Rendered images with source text
[Start of Attachment]
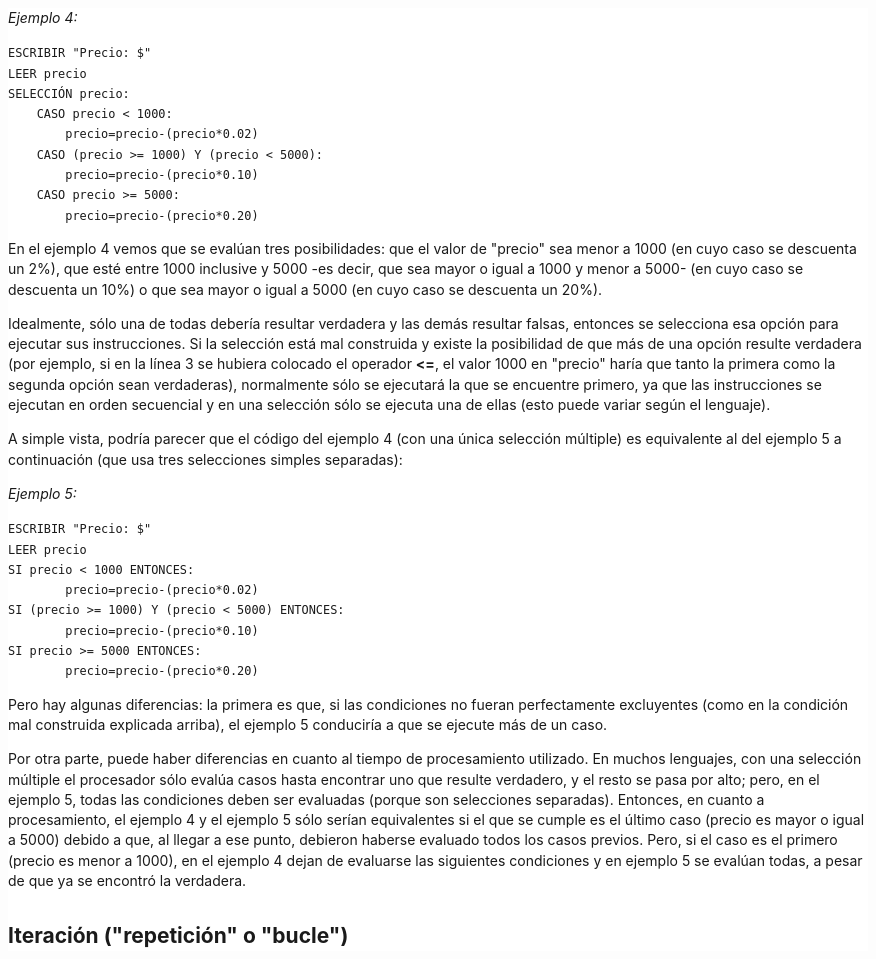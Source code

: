 _Ejemplo 4:_

<pre><code>ESCRIBIR "Precio: $"
LEER precio
SELECCIÓN precio:
    CASO precio < 1000:
        precio=precio-(precio*0.02)
    CASO (precio >= 1000) Y (precio < 5000):
        precio=precio-(precio*0.10)
    CASO precio >= 5000:
        precio=precio-(precio*0.20)
</code></pre>

En el ejemplo 4 vemos que se evalúan tres posibilidades: que el valor de "precio" sea menor a 1000 (en cuyo caso se descuenta un 2%), que esté entre 1000 inclusive y 5000 -es decir, que sea mayor o igual a 1000 y menor a 5000- (en cuyo caso se descuenta un 10%) o que sea mayor o igual a 5000 (en cuyo caso se descuenta un 20%).

Idealmente, sólo una de todas debería resultar verdadera y las demás resultar falsas, entonces se selecciona esa opción para ejecutar sus instrucciones. Si la selección está mal construida y existe la posibilidad de que más de una opción resulte verdadera (por ejemplo, si en la línea 3 se hubiera colocado el operador **<=**, el valor 1000 en "precio" haría que tanto la primera como la segunda opción sean verdaderas), normalmente sólo se ejecutará la que se encuentre primero, ya que las instrucciones se ejecutan en orden secuencial y en una selección sólo se ejecuta una de ellas (esto puede variar según el lenguaje).

A simple vista, podría parecer que el código del ejemplo 4 (con una única selección múltiple) es equivalente al del ejemplo 5 a continuación (que usa tres selecciones simples separadas):

_Ejemplo 5:_

<pre><code>ESCRIBIR "Precio: $"
LEER precio
SI precio < 1000 ENTONCES:
        precio=precio-(precio*0.02)
SI (precio >= 1000) Y (precio < 5000) ENTONCES:
        precio=precio-(precio*0.10)
SI precio >= 5000 ENTONCES:
        precio=precio-(precio*0.20)</code></pre>

Pero hay algunas diferencias: la primera es que, si las condiciones no fueran perfectamente excluyentes (como en la condición mal construida explicada arriba), el ejemplo 5 conduciría a que se ejecute más de un caso.

Por otra parte, puede haber diferencias en cuanto al tiempo de procesamiento utilizado. En muchos lenguajes, con una selección múltiple el procesador sólo evalúa casos hasta encontrar uno que resulte verdadero, y el resto se pasa por alto; pero, en el ejemplo 5, todas las condiciones deben ser evaluadas (porque son selecciones separadas). Entonces, en cuanto a procesamiento, el ejemplo 4 y el ejemplo 5 sólo serían equivalentes si el que se cumple es el último caso (precio es mayor o igual a 5000) debido a que, al llegar a ese punto, debieron haberse evaluado todos los casos previos. Pero, si el caso es el primero (precio es menor a 1000), en el ejemplo 4 dejan de evaluarse las siguientes condiciones y en ejemplo 5 se evalúan todas, a pesar de que ya se encontró la verdadera.

 

## Iteración ("repetición" o "bucle")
[End of Attachment]
• Assignment:
Each line above where the word "tres" occurs should be returned in full.

• Answer for this exercise:
En el ejemplo 4 vemos que se evalúan tres posibilidades: que el valor de "precio" sea menor a 1000 (en cuyo caso se descuenta un 2%), que esté entre 1000 inclusive y 5000 -es decir, que sea mayor o igual a 1000 y menor a 5000- (en cuyo caso se descuenta un 10%) o que sea mayor o igual a 5000 (en cuyo caso se descuenta un 20%).
A simple vista, podría parecer que el código del ejemplo 4 (con una única selección múltiple) es equivalente al del ejemplo 5 a continuación (que usa tres selecciones simples separadas):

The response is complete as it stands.